Finally, we now have a legitimate movement to examine whether the national drinking age makes sense. In the 1980’s, each state was able to set it’s own drinking age until the Reagan Administration pushed through a national drinking age of 21. The federal government has no constitutional right to enforce laws in this area, so they tied the drinking age limit to the highway funds sent to each state. States had to increase the drinking age or lose out on highway funds.

It’s a huge mistake, as the government criminalized behavior that is very natural for young adults. College kids are going to drink, and prohibition works just as poorly for young adults as it did for all adults. It made it harder for parents and other adults to teach responsible drinking, so the law actually makes binge drinking even worse.

Many college presidents have figured this out, and now they are taking the courageous step of asking for a debate on this issue, risking the wrath of organizations such as MADD.

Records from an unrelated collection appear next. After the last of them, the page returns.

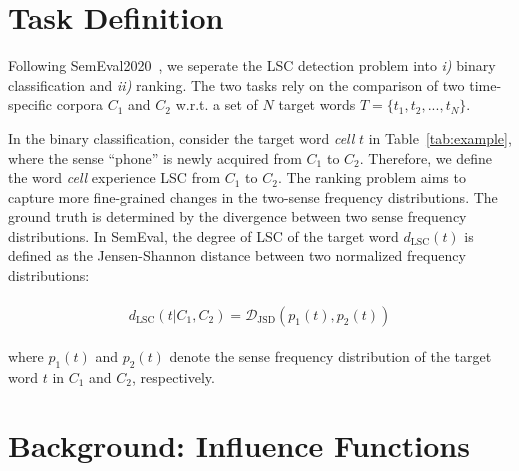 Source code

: 
\section{Task Definition}


Following SemEval2020~\cite{semeval2020}, we seperate the LSC detection problem into \textit{i)} binary classification and \textit{ii)} ranking.
The two tasks rely on the comparison of two time-specific corpora $C_1$ and $C_2$ w.r.t. a set of $N$ target words $T = \{t_1, t_2, ..., t_N\}$.

In the binary classification, consider the target word \textit{cell} $t$ in Table~\ref{tab:example}, where the sense ``phone'' is newly acquired from $C_1$ to $C_2$. 
Therefore, we define the word \textit{cell} experience LSC from $C_1$ to $C_2$.
The ranking problem aims to capture more fine-grained changes in the two-sense frequency distributions. 
The ground truth is determined by the divergence between two sense frequency distributions.
In SemEval, the degree of LSC of the target word $d_\text{LSC}(t)$ is defined as the Jensen-Shannon distance between two normalized frequency distributions:


\begin{align*} 
\begin{split}
    d_\text{LSC}(t | C_1, C_2) = \mathcal{D}_\text{JSD}(p_1(t), p_2(t))
\end{split}
\end{align*}

\noindent where $p_1(t)$ and $p_2(t)$ denote the sense frequency distribution of the target word $t$ in $C_1$ and $C_2$, respectively.


\begin{table}[t]
\centering
{}
\caption{An example of a sense frequency distribution for the word \textit{cell} in $C_1$ and $C_2$. The table is borrowed from prior work~\cite{semeval2020}.}
\label{tab:example}
\end{table}


\section{Background: Influence Functions}\label{sec:background}

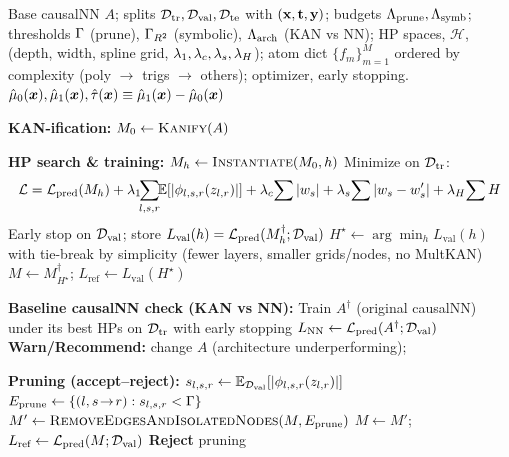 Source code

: \begin{algorithm}[t]
\caption{\Our: Interpretable CATE via KAN-ified causal networks}
\label{alg:causalkan}
\begin{algorithmic}[1]
\small
\Require Base causalNN $A$; splits $\dataset_{\text{tr}},\dataset_{\text{val}},\dataset_{\text{te}}$ with $(\covariates,\treatment,\outcome)$; budgets $\budget_{\text{prune}}, \budget_{\text{symb}}$; thresholds $\threshold$ (prune), $\threshold_{R^2}$ (symbolic), $\budget_{\text{arch}}$ (KAN vs NN); HP spaces, $\mathcal{H}$, (depth, width, spline grid, $\weight_1,\weight_c,\weight_s,\weight_H$); atom dict $\{f_m\}_{m=1}^M$ ordered by complexity (poly $\to$ trigs $\to$ others); optimizer, early stopping.
\Ensure $\hpozero(\samplecov), \hpoone(\samplecov), \hcate{\samplecov} \equiv \hpoone(\samplecov)-\hpozero(\samplecov)$
\Statex

\State \textbf{KAN-ification:} $M_0 \gets \textsc{Kanify}(A)$
\Statex

\State \textbf{HP search \& training:}
  \State $M_h \gets \textsc{Instantiate}(M_0,h)$
  \State Minimize on $\dataset_{\text{tr}}$:
  \[
    \Loss=\Loss_{\text{pred}}(M_h)
    + \weight_1 \!\!\sum_{\indexlayer,\indexsix,\indexfive}\!\! \mathbb{E}\!\left[\left|\kanlayer_{\indexlayer,\indexsix,\indexfive}(\samplekan_{\indexlayer,\indexfive})\right|\right]
    + \weight_c \!\sum |\splinecoef| + \weight_s \!\sum |\splinecoef-\splinecoef'|
    + \weight_H \!\sum H
  \]
  \State Early stop on $\dataset_{\text{val}}$; store $L_{\text{val}}(h)=\mathcal{L}_{\text{pred}}(M_h^\dagger;\dataset_{\text{val}})$
\EndFor
\State $H^\star \gets \arg\min_h L_{\text{val}}(h)$ with tie-break by simplicity (fewer layers, smaller grids/nodes, no MultKAN)
\State $M \gets M_{H^\star}^\dagger$; \quad $L_{\text{ref}} \gets L_{\text{val}}(H^\star)$
\Statex

\State \textbf{Baseline causalNN check (KAN vs NN):}
\State Train $A^\dagger$ (original causalNN) under its best HPs on $\dataset_{\text{tr}}$ with early stopping
\State $L_{\text{NN}} \gets \mathcal{L}_{\text{pred}}(A^\dagger;\dataset_{\text{val}})$
  \State \textbf{Warn/Recommend:} change $A$ (architecture underperforming);
\EndIf
\Statex

\State \textbf{Pruning (accept--reject):}
\State $\score_{\indexlayer,\indexsix,\indexfive} \gets \mathbb{E}_{\dataset_{\text{val}}}\!\left[\left|\kanlayer_{\indexlayer,\indexsix,\indexfive}(\samplekan_{\indexlayer,\indexfive})\right|\right]$
\State $E_{\text{prune}} \gets \{(\indexlayer,\indexsix\!\to\!\indexfive): \score_{\indexlayer,\indexsix,\indexfive}<\threshold\}$
  \State $M' \gets \textsc{RemoveEdgesAndIsolatedNodes}(M,E_{\text{prune}})$
   \State $M\gets M'$; $L_{\text{ref}}\gets \mathcal{L}_{\text{pred}}(M;\dataset_{\text{val}})$ \Else \State \textbf{Reject} pruning \EndIf
\EndIf
\Statex


\end{algorithmic}
\end{algorithm}
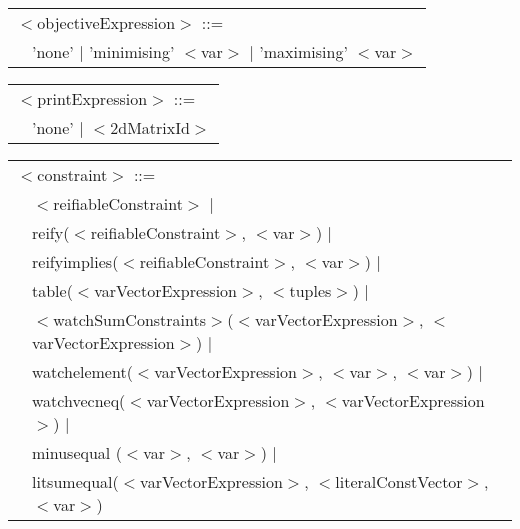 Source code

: \documentclass{article}
\begin{document}
\begin{small}
{\noindent
\setlength{\tabcolsep}{0mm}
\begin{tabular}{ll}
\multicolumn{2}{l}{$<$objectiveExpression$>$ ::=}\\
\hspace*{2mm} & 'none' $|$ 'minimising' $<$var$>$ $|$ 'maximising' $<$var$>$\\
\end{tabular}
\vspace*{1mm}

\noindent
\setlength{\tabcolsep}{0mm}
\begin{tabular}{ll}
\multicolumn{2}{l}{$<$printExpression$>$ ::=}\\
\hspace*{2mm} & 'none' $|$ $<$2dMatrixId$>$\\
\end{tabular}
\vspace*{1mm}

\noindent
\setlength{\tabcolsep}{0mm}
\begin{tabular}{ll}
\multicolumn{2}{l}{$<$constraint$>$ ::=}\\
\hspace*{2mm} & $<$reifiableConstraint$>$ $|$\\
               & reify($<$reifiableConstraint$>$, $<$var$>$) $|$\\
              & reifyimplies($<$reifiableConstraint$>$, $<$var$>$) $|$\\
              & table($<$varVectorExpression$>$, $<$tuples$>$) $|$\\
              & $<$watchSumConstraints$>$($<$varVectorExpression$>$, $<$varVectorExpression$>$) $|$\\
              & watchelement($<$varVectorExpression$>$, $<$var$>$, $<$var$>$) $|$\\
              & watchvecneq($<$varVectorExpression$>$, $<$varVectorExpression$>$) $|$\\
              & minusequal ($<$var$>$, $<$var$>$) $|$\\
             & litsumequal($<$varVectorExpression$>$, $<$literalConstVector$>$, $<$var$>$) \\
             
\end{tabular}
\vspace*{1mm}

}
\end{small}
\end{document}
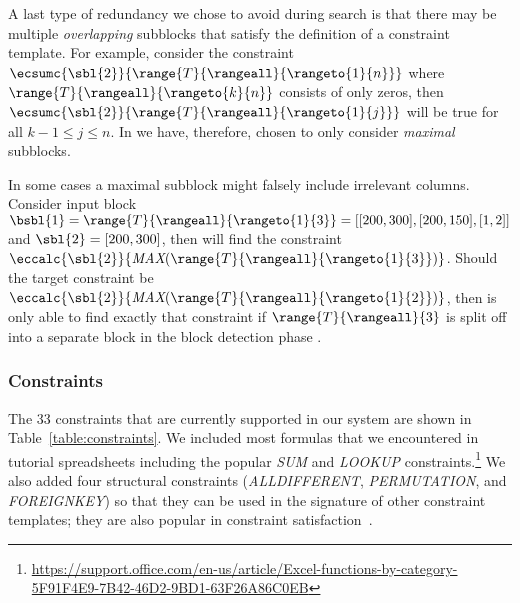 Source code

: A last type of redundancy we chose to avoid during search is that there may be multiple \textit{overlapping} subblocks that satisfy the definition of a constraint template.
For example, consider the constraint $\ecsumc{\sbl{2}}{\range{T}{\rangeall}{\rangeto{1}{n}}}$ where $\range{T}{\rangeall}{\rangeto{k}{n}}$ consists of only zeros, then $\ecsumc{\sbl{2}}{\range{T}{\rangeall}{\rangeto{1}{j}}}$ will be true for all $k - 1 \leq j \leq n$.
In \sname we have, therefore, chosen to only consider \textit{maximal} subblocks.

In some cases a maximal subblock might falsely include irrelevant columns.
Consider input block $\bsbl{1} = \range{T}{\rangeall}{\rangeto{1}{3}} = [[200, 300], [200, 150], [1, 2]]$ and $\sbl{2} = [200, 300]$, then \sname will find the constraint $\eccalc{\sbl{2}}{\textit{MAX}(\range{T}{\rangeall}{\rangeto{1}{3}})}$.
Should the target constraint be $\eccalc{\sbl{2}}{\textit{MAX}(\range{T}{\rangeall}{\rangeto{1}{2}})}$, then \sname is only able to find exactly that constraint if $\range{T}{\rangeall}{3}$ is split off into a separate block in the block detection phase .






\subsubsection{Constraints}
\label{sec:which_cons}
The 33 constraints that are currently supported in our system are shown in Table~\ref{table:constraints}.
We included most formulas that we encountered in tutorial spreadsheets including the popular \textit{SUM} and \textit{LOOKUP} constraints.\!\footnote{\href{https://support.office.com/en-us/article/Excel-functions-by-category-5F91F4E9-7B42-46D2-9BD1-63F26A86C0EB}{https://support.office.com/en-us/article/Excel-functions-by-category-5F91F4E9-7B42-46D2-9BD1-63F26A86C0EB}}
We also added four structural constraints (\textit{ALLDIFFERENT}, \textit{PERMUTATION}, \textit{\ecascname} and \textit{FOREIGNKEY}) so that they can be used in the signature of other constraint templates; they are also popular in constraint satisfaction~\cite{modelseeker}.


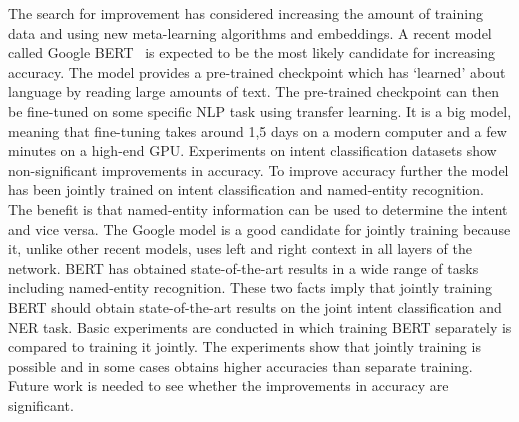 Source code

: The search for improvement has considered increasing the amount of training data and using new meta-learning algorithms and embeddings.
A recent model called Google BERT~\citep{devlin2018} is expected to be the most likely candidate for increasing accuracy.
The model provides a pre-trained checkpoint which has `learned' about language by reading large amounts of text.
The pre-trained checkpoint can then be fine-tuned on some specific NLP task using transfer learning.
It is a big model, meaning that fine-tuning takes around 1,5 days on a modern computer and a few minutes on a high-end GPU.
Experiments on intent classification datasets show non-significant improvements in accuracy.
To improve accuracy further the model has been jointly trained on intent classification and named-entity recognition.
The benefit is that named-entity information can be used to determine the intent and vice versa.
The Google model is a good candidate for jointly training because it, unlike other recent models, uses left and right context in all layers of the network.
BERT has obtained state-of-the-art results in a wide range of tasks including named-entity recognition.
These two facts imply that jointly training BERT should obtain state-of-the-art results on the joint intent classification and NER task.
Basic experiments are conducted in which training BERT separately is compared to training it jointly.
The experiments show that jointly training is possible and in some cases obtains higher accuracies than separate training.
Future work is needed to see whether the improvements in accuracy are significant.

\iffalse
In general the NLP field is in an interesting state.
Technology companies have a lot of incentive to push the field forward.
Leaps in the last few years have come from those companies.
For example, FastText by Facebook and transformer models by Google.
A second observation is that state-of-the-art scores are increased every few months.
This results in papers which are quickly pushed to arXiv and cited before any scholarly peer review.
Papers report accuracy high scores with ``few mentions of average cases and variability or worst-cases''~\citep{otter2018survey}.
\fi


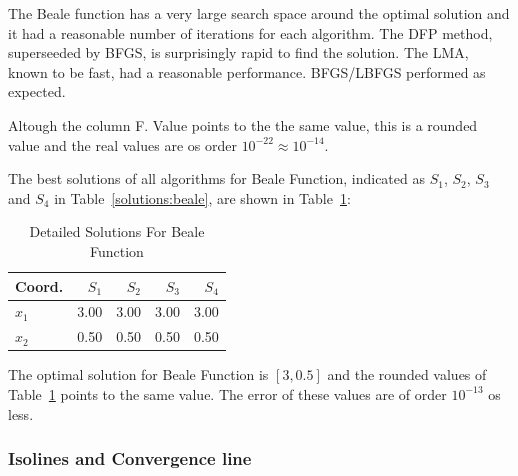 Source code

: \documentclass[conference]{IEEEtran}
\begin{document}
The Beale function has a very large search space around the optimal solution and
it had a reasonable number of iterations for each algorithm. The DFP method, superseeded by BFGS,
is surprisingly rapid to find the solution. The LMA, known to be fast, had a reasonable performance.
BFGS/LBFGS performed as expected.

Altough the column F. Value points to the the same value, this is a rounded value
and the real values are os order $10^{-22} \approx 10^{-14}$.


The best solutions of all algorithms for Beale Function, indicated as
$S_{1}$, $S_{2}$, $S_{3}$ and $S_{4}$ in Table~\ref{solutions:beale}, are shown
in Table~\ref{detailedsolutions:beale}:

\begin{table}[H]
\centering
\caption{Detailed Solutions For Beale Function}
\label{detailedsolutions:beale}
\begin{tabular}{lrrrr}
\toprule
 Coord. &  $S_{1}$ &  $S_{2}$ &  $S_{3}$ &  $S_{4}$ \\
\midrule
$x_{1}$ &     3.00 &     3.00 &     3.00 &     3.00 \\
$x_{2}$ &     0.50 &     0.50 &     0.50 &     0.50 \\
\bottomrule
\end{tabular}
\end{table}

The optimal solution for Beale Function is $[3, 0.5]$ and the rounded values
of Table~\ref{detailedsolutions:beale} points to the same value. The error of
these values are of order $10^{-13}$ os less.



\subsubsection{Isolines and Convergence line}
\label{isolinesbeale2D}
\end{document}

College presidents from about 100 of the nation’s best-known universities, including Duke, Dartmouth and Ohio State, are calling on lawmakers to consider lowering the drinking age from 21 to 18, saying current laws actually encourage dangerous binge drinking on campus.

The movement called the Amethyst Initiative began quietly recruiting presidents more than a year ago to provoke national debate about the drinking age.

“This is a law that is routinely evaded,” said John McCardell, former president of Middlebury College in Vermont who started the organization. “It is a law that the people at whom it is directed believe is unjust and unfair and discriminatory.”

Other prominent schools in the group include Syracuse, Tufts, Colgate, Kenyon and Morehouse.